The asialoglycoprotein receptor (ASGPR) is a C-type lectin essentially unique to hepatocytes that plays a central role in the clearance of circulating desialylated glycoproteins through calcium-dependent endocytosis and lysosomal
degradation.7, learn more 8 The receptor is a heterooligomeric molecule composed of two polypeptides, designated as major (ASGPR-1) and minor (ASGPR-2) subunits.7-9 It is of note that due to its organ-restricted expression, a pathogenic role of immune responses directed against ASGPR in certain forms of autoimmune and viral hepatitis is postulated.9-12 In fact, the invariable appearance of anti-ASGPR autoantibodies induced by hepadnaviral infection in the woodchuck model of hepatitis B13 are capable of inducing complement-mediated hepatocellular injury14 and their presence can modify the severity and outcome of experimental hepadnaviral hepatitis.15 Although the most recognized role for ASGPR is the removal of terminally desialylated glycoproteins, it has been proposed that this website ASGPR may also facilitate the trapping of activated lymphocytes.
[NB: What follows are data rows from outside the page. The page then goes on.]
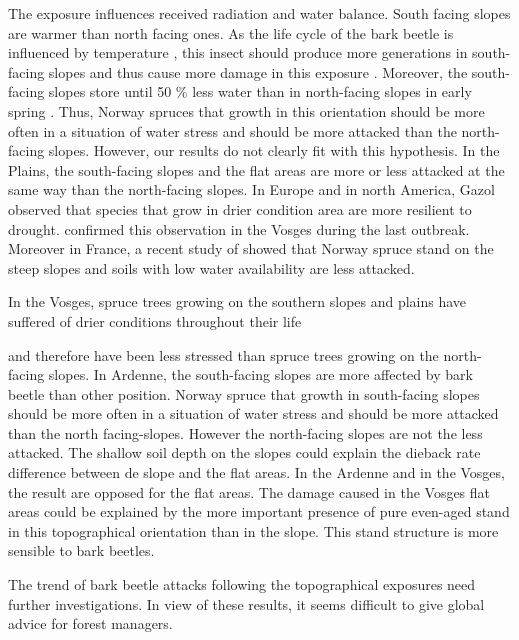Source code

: \documentclass[3p,procedia]{elsarticle}
\begin{document}
The exposure  influences received radiation and water balance.
South facing slopes are warmer than north facing ones.
As the life cycle of the bark beetle is influenced by temperature \citep{baier_phenipscomprehensive_2007},
this insect should produce more generations in south-facing slopes and thus cause  more damage in this exposure \citep{jakus_1995}.
Moreover, the south-facing slopes store until 50 \% less water than in north-facing slopes in early spring \citep{Rouse_1969}.
Thus, Norway spruces that growth in this orientation should be more often in a situation of water stress and should be more attacked than the north-facing slopes.
However, our results do not  clearly fit with this hypothesis. In the Plains, the south-facing slopes and the flat areas are more or less attacked at the same way than the north-facing slopes. In Europe and in north America, Gazol \citep{gazol_2017} observed that species that grow in drier condition area are more resilient to drought.
 \cite{piedallu_spatial_2022} confirmed this observation in the Vosges during the last outbreak.
Moreover in France, a recent study of \cite{nardi_drought_2022} showed that Norway spruce stand on the steep slopes and soils with low water availability are less attacked.



In the Vosges, spruce trees growing on the southern slopes and plains have suffered of drier conditions throughout their life 






and therefore have been less stressed than spruce trees growing on the north-facing slopes.
In Ardenne, the south-facing slopes are more affected by bark beetle than other position.
Norway spruce that growth in south-facing slopes should be more often in a situation of water stress and should be more attacked than the north facing-slopes.
However the north-facing slopes are not the less attacked. 
The shallow soil depth on the slopes could explain the dieback rate difference between de slope and the flat areas. 
In the Ardenne and in the Vosges, the result are opposed for the flat areas.
The damage caused in the Vosges flat areas  could be explained by the more important presence of pure even-aged stand in this topographical orientation than in the slope.
This stand structure is more sensible to bark beetles.

The trend of bark beetle attacks following the topographical exposures need further investigations.
In view of these results, it seems difficult to give global advice for forest managers.
\end{document}
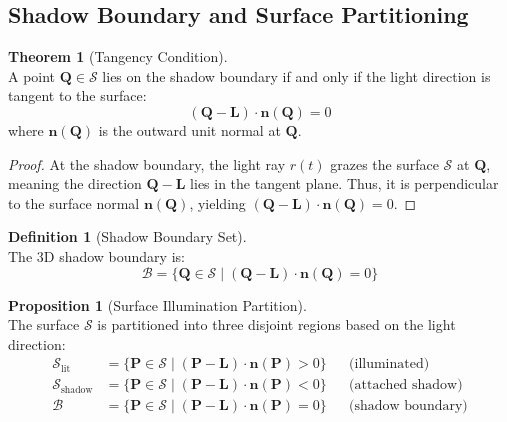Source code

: \documentclass[12pt]{article}
\newcommand{\vect}[1]{\bm{#1}}
\theoremstyle{definition}
\newtheorem{definition}{Definition}[subsection]
\newtheorem{theorem}{Theorem}[subsection]
\newtheorem{proposition}{Proposition}[subsection]
\begin{document}
\subsection{Shadow Boundary and Surface Partitioning}

\begin{theorem}[Tangency Condition] ~\\
A point $\vect{Q} \in \mathcal{S}$ lies on the shadow boundary if and only if the light direction is tangent to the surface:
\begin{equation}
\boxed{(\vect{Q} - \vect{L}) \cdot \vect{n}(\vect{Q}) = 0} \label{eq:tangency}
\end{equation}
where $\vect{n}(\vect{Q})$ is the outward unit normal at $\vect{Q}$.
\end{theorem}

\begin{proof}
At the shadow boundary, the light ray $r(t)$ grazes the surface $\mathcal{S}$ at $\vect{Q}$, meaning the direction $\vect{Q} - \vect{L}$ lies in the tangent plane. Thus, it is perpendicular to the surface normal $\vect{n}(\vect{Q})$, yielding $(\vect{Q} - \vect{L}) \cdot \vect{n}(\vect{Q}) = 0$.
\end{proof}

\begin{definition}[Shadow Boundary Set] ~\\
The 3D shadow boundary is:
\begin{equation}
\boxed{\mathcal{B} = \{\vect{Q} \in \mathcal{S} \mid (\vect{Q} - \vect{L}) \cdot \vect{n}(\vect{Q}) = 0\}} \label{eq:boundary_set}
\end{equation}
\end{definition}

\newpage

\begin{proposition}[Surface Illumination Partition] ~\\
The surface $\mathcal{S}$ is partitioned into three disjoint regions based on the light direction:
\begin{align}
\mathcal{S}_{\text{lit}} &= \{\vect{P} \in \mathcal{S} \mid (\vect{P} - \vect{L}) \cdot \vect{n}(\vect{P}) > 0\} && \text{(illuminated)} \label{eq:lit_region} \\
\mathcal{S}_{\text{shadow}} &= \{\vect{P} \in \mathcal{S} \mid (\vect{P} - \vect{L}) \cdot \vect{n}(\vect{P}) < 0\} && \text{(attached shadow)} \label{eq:shadow_region} \\
\mathcal{B} &= \{\vect{P} \in \mathcal{S} \mid (\vect{P} - \vect{L}) \cdot \vect{n}(\vect{P}) = 0\} && \text{(shadow boundary)} \label{eq:boundary_region}
\end{align}
\end{proposition}
\end{document}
Specifically, activated T cells that express the B220 epitope, a sialic acid-depleted form of CD45,
accumulate within the livers of CD95-deficient mice.16 It was proposed that recognition of activated T lymphocytes could be responsible for the hepatic-retention and ultimately cell removal by way of
an apoptotic mechanism that is at least partly due to the death signal imparted by CD95.16, 17 Although it has been shown that activated T cells may undergo selleck products apoptosis within the liver, the recent identification of hepatocyte-mediated cell killing2, 3 and the data summarized above imply that hepatocytes may play a role in this process. Pursuing this notion, we investigated whether ASGPR may directly contribute to recognition and removal of cells by hepatocytes, particularly CD4+ T lymphocytes. The present study showed that desialylation of the cell surface glycoproteins leads to enhanced hepatocyte-mediated apoptosis of target cells and that disruption of the ASGPR binding activity by receptor blockade using a soluble ligand or small interfering RNA (siRNA)-mediated knockdown of ASGPR expression results in significantly reduced rates of target cell killing by hepatocytes. Also, our study provides the first evidence that hepatocytes can eliminate activated T lymphocytes brought into contact with their surface. ASF, asialofetuin; ASGPR, asialoglycoprotein receptor; CD95L, CD95 ligand; CTL, cytotoxic T lymphocytes; MHC, major histocompatibility complex; NK, natural killer cells; PBMC, peripheral blood mononuclear cell; PHA, phytohemagglutinin; RT-PCR, reverse-transcription polymerase chain reaction; siRNA, small interfering RNA.